John was born during World War II, indeed he was born during an air raid, to Julia and Alfred Lennon. His father worked as a merchant seaman and was often away from home. By the time John was four-years-old his parents were divorced and he went to live with his Aunt Mimi Smith. Although Alfred was largely out of the picture, Julia remained close, she visited John regularly.
She taught John how to play the banjo and the piano and purchased his first guitar. [biography.com]
Julia Lennon died when John was 18, she was stuck by a car.
He did not do well in school, and preferred to be the class clown rather than study. He did love art and music though. John drew unique (almost grotesque) line drawings that quickly and simply captured the image.
John started a ‘skiffle band’ (a band that used the instruments they had at hand) called the Quarry Men when he was 16. The Quarry Men take their name from John’s high school, Quarry Bank High School in Liverpool. The next year he asked Paul McCartney to join the group. George Harrison and Lennon’s art school mate Stu Sutcliffe also joined the band and they later added Pete Best on drums.
The group changed their name to the Beatles and played clubs in Hamburg, Germany and the Cavern Club in Liverpool. Brian Epstein came on board in 1961 as manager, and they got a recording contract with EMI records.
1962 saw huge changes for both Lennon and the group. In April of 1962 Sutcliffe died tragically of a brain aneurysm. In August John married Cynthia Powell, the couple had a son, Julian in April the next year. The band replaced drummer Pete Best with Ringo Starr. The realigned group recorded at EMI with George Martin as their producer, and released Love Me Do in October. The single reached #17 on the British Charts. Please, Please Me the follow-up single, topped the charts. And the Beatles were off.
Beatlemania invaded the US in 1964. They appeared on The Ed Sullivan Show and played sold out concerts.
Still from Hard Day’s Night. [Image courtesy: Cinematical]
Back in the UK they made the movie A Hard Day’s Night.
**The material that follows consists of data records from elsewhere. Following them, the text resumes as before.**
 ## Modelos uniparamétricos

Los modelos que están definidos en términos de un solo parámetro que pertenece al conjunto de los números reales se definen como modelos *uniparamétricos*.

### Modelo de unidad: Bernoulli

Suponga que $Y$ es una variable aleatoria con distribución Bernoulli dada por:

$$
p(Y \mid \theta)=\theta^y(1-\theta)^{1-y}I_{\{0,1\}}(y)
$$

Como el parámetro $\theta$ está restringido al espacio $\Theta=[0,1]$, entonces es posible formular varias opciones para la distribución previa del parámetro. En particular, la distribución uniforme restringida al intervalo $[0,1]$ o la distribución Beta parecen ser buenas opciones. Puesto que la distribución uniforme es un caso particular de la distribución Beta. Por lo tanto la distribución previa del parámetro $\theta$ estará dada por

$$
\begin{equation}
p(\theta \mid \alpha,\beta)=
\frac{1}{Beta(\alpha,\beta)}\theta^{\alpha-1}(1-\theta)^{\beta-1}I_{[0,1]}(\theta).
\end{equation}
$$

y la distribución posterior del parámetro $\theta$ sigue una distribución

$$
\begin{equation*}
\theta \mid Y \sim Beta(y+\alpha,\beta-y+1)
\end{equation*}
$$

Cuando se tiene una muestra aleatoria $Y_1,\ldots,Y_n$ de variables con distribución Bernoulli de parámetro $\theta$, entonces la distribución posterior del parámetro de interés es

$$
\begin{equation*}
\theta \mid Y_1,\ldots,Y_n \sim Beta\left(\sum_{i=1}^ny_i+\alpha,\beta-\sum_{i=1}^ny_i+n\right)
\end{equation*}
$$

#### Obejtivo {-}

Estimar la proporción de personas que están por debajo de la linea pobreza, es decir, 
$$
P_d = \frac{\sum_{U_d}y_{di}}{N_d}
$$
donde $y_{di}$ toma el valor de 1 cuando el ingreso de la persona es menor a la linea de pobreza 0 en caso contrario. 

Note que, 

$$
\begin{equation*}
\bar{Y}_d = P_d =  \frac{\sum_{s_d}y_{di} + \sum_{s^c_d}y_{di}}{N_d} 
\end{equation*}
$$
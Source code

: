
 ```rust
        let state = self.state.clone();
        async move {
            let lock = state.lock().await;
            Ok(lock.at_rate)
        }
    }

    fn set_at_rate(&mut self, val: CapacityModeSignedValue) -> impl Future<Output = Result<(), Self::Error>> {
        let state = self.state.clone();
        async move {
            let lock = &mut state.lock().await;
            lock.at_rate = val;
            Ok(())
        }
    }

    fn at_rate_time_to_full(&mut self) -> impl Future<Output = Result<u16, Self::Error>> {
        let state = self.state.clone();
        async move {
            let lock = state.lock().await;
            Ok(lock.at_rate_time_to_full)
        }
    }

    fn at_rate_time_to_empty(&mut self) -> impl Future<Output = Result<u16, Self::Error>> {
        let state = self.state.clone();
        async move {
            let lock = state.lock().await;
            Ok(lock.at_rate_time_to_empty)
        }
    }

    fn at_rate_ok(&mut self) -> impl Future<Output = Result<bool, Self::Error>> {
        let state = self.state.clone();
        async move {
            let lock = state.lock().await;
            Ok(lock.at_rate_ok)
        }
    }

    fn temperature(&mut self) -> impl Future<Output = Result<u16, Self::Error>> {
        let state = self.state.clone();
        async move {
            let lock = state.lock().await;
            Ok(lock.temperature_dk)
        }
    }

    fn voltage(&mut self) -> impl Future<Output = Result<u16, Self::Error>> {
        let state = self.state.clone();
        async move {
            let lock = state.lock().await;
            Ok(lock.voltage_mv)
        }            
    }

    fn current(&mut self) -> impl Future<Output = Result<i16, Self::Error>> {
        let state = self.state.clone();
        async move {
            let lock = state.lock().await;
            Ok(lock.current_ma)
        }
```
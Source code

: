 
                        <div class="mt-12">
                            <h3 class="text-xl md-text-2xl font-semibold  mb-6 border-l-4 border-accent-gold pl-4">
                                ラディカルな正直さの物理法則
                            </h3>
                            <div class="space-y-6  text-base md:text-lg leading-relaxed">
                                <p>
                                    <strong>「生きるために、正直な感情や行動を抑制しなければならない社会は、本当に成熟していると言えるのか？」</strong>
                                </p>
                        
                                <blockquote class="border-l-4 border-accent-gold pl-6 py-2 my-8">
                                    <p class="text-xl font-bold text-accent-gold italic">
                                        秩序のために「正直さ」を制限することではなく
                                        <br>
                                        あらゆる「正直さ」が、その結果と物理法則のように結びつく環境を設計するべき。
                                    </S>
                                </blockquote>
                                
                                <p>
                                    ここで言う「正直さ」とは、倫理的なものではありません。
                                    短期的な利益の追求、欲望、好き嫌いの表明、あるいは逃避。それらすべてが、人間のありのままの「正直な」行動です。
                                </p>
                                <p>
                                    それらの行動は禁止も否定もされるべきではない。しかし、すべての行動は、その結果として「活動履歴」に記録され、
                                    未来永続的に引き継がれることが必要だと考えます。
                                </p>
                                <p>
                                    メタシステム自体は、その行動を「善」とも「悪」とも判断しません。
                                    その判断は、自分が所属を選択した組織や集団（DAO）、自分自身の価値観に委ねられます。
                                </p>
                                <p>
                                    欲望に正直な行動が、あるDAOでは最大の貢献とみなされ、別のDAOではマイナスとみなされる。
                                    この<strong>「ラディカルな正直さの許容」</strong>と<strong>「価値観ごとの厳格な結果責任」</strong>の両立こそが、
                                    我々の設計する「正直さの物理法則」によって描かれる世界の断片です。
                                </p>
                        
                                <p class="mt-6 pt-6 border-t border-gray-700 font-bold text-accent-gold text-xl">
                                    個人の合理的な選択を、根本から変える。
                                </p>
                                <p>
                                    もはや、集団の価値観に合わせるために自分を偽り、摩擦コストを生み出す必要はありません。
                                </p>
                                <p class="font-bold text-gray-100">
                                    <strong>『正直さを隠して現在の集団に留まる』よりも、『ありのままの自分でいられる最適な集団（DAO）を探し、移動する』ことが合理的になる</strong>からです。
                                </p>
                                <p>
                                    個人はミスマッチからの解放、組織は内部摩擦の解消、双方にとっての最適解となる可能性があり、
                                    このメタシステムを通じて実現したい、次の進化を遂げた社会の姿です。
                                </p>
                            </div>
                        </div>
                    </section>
The movie is a delightfully fun, pop romp of a mockumentary. It featured songs from the album of the same name, notably: A Hard Days Night, If I Fell, I’m Happy Just to Dance with You, Tell Me Why, Any Time At All and Can’t Buy Me Love. The popularity of the movie helped keep the album at #1 for 14 weeks on the Billboard chart. The budget was limited so it was shot in black and white, and everything was kept simple. Not so with their second film HELP! which still manages to be charming but not as charming as Hard Day’s Night. It is overproduced and over done. Lennon said that the Beatles felt like extras in their own movie with HELP! and it shows. Still the music was pretty awesome: Help!, You’ve Got to Hide Your Love Away, You’re Going to Lose That Girl! Ticket to Ride, It’s Only Love, I’ve Just Seen a Face, and Yesterday. The Album held the top spot on Billboard for 9 weeks.
Musically the lads from Liverpool were in top form, releasing the breakthrough album, Rubber Soul in 1965. Their song writing had transformed from the harder R&B influenced Hold My Hand kind of song to lyrical, mature songs like Norwegian Wood, Nowhere Man, Michelle, Girl, In My Life, and If I Needed Someone. It was another #1 Billboard album (6 weeks). [I’m guessing that if you are still reading this blog you are a Beatles fan and already have most of their albums, but if you don’t… I’d put Rubber Soul at the top of the list. For my money Rubber Soul and Revolver are two of the best albums every made.]
Yesterday…and Today came out in 1966. Stand out songs include: Drive My Car, Nowhere Man, Yesterday, If I Needed Someone, We Can Work It Out and Day Tripper. The album reached #1 for 5 weeks. Revolver also came out in 1966. Taxman, Eleanor Rigby, Here, There and Everywhere, Yellow Submarine, Good Day Sunshine, And Your Bird Can Sing, and Got to Get You Into My Life are some of the hits off the album, which spent 6 weeks at the #1 spot on Billboard’s chart. By 1966 the strain of constant touring, recording, and the hounding fans was weighing on the band. Lennon got in trouble for his “We’re more popular than Jesus now” remark. They played their last concert in Candlestick Park stadium, San Francisco in August.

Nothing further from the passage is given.